**Material for this task**.
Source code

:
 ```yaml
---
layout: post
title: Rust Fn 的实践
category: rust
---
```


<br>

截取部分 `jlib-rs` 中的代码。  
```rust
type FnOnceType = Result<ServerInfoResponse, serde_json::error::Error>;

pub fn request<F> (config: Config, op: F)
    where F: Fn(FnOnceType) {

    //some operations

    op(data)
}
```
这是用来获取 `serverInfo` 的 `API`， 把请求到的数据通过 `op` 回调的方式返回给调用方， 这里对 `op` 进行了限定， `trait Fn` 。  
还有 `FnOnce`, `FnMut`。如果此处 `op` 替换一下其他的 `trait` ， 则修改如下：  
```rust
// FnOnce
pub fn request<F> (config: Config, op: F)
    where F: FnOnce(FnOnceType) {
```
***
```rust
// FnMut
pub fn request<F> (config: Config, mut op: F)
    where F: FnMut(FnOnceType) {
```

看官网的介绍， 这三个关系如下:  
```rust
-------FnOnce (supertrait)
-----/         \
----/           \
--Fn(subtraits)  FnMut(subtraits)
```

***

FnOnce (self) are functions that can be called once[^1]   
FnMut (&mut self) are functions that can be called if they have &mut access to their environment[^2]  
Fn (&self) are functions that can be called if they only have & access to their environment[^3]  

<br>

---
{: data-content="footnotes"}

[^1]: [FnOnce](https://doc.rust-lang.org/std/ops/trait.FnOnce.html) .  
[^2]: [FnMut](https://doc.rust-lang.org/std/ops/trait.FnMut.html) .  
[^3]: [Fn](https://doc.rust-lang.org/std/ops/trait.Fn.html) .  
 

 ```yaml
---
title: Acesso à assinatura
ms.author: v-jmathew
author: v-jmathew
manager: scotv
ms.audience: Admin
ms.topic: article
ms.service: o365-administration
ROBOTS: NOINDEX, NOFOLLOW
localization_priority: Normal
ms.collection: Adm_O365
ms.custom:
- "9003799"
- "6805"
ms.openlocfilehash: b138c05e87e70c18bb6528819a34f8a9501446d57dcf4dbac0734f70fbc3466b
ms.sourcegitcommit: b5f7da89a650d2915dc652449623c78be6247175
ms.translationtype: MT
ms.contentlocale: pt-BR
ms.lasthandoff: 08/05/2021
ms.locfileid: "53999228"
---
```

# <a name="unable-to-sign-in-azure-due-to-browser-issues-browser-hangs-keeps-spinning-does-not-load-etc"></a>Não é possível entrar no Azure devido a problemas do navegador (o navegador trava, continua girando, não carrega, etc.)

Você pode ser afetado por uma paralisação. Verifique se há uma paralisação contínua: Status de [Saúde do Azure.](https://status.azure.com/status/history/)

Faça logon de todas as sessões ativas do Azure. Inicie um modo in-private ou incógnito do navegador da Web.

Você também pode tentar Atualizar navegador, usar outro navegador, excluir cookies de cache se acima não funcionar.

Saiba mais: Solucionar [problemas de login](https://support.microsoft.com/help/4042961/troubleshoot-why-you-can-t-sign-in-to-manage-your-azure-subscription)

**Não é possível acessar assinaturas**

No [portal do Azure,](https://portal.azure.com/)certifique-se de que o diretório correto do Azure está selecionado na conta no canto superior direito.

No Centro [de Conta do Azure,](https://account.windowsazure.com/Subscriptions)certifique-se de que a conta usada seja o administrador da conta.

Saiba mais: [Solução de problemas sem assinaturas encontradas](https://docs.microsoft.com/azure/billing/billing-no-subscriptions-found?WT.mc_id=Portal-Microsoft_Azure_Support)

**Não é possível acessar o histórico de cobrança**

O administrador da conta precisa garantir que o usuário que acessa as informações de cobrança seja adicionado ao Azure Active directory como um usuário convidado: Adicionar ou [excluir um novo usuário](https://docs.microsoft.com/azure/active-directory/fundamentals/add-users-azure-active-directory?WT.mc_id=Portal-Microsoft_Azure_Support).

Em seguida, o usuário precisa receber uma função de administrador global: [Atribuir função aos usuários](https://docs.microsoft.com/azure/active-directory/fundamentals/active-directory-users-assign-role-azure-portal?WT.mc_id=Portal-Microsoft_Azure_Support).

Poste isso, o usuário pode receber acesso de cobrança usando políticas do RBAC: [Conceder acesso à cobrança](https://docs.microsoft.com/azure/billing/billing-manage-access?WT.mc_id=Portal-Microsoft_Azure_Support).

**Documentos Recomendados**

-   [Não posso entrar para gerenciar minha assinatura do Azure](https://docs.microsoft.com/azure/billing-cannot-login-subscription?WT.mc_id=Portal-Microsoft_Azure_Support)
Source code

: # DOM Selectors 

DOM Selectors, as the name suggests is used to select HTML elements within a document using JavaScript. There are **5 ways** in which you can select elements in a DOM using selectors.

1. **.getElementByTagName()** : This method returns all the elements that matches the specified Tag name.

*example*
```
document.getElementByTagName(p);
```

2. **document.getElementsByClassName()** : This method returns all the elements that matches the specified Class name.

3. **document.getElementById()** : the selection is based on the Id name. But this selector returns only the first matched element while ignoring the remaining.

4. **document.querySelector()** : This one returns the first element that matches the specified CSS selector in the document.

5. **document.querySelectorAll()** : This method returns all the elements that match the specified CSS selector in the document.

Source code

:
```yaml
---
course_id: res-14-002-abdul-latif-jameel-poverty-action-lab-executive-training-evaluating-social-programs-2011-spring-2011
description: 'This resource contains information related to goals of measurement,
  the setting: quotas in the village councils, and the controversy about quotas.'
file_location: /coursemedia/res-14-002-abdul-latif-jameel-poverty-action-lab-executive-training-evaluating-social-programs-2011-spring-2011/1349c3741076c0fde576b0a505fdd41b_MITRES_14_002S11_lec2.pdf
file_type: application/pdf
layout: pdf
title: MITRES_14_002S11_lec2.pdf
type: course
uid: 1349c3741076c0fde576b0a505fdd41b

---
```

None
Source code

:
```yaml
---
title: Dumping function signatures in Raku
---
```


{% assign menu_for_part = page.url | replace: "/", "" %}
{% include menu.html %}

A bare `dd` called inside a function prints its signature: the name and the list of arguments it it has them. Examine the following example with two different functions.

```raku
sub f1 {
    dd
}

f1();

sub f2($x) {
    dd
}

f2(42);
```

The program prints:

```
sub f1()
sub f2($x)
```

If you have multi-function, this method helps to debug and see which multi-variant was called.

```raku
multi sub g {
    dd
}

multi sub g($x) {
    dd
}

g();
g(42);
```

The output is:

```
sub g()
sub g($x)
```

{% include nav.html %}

**About this exercise**. Pick from the records each line that contains the word "training" and show it.

**Exercise result**.
course_id: res-14-002-abdul-latif-jameel-poverty-action-lab-executive-training-evaluating-social-programs-2011-spring-2011
file_location: /coursemedia/res-14-002-abdul-latif-jameel-poverty-action-lab-executive-training-evaluating-social-programs-2011-spring-2011/1349c3741076c0fde576b0a505fdd41b_MITRES_14_002S11_lec2.pdf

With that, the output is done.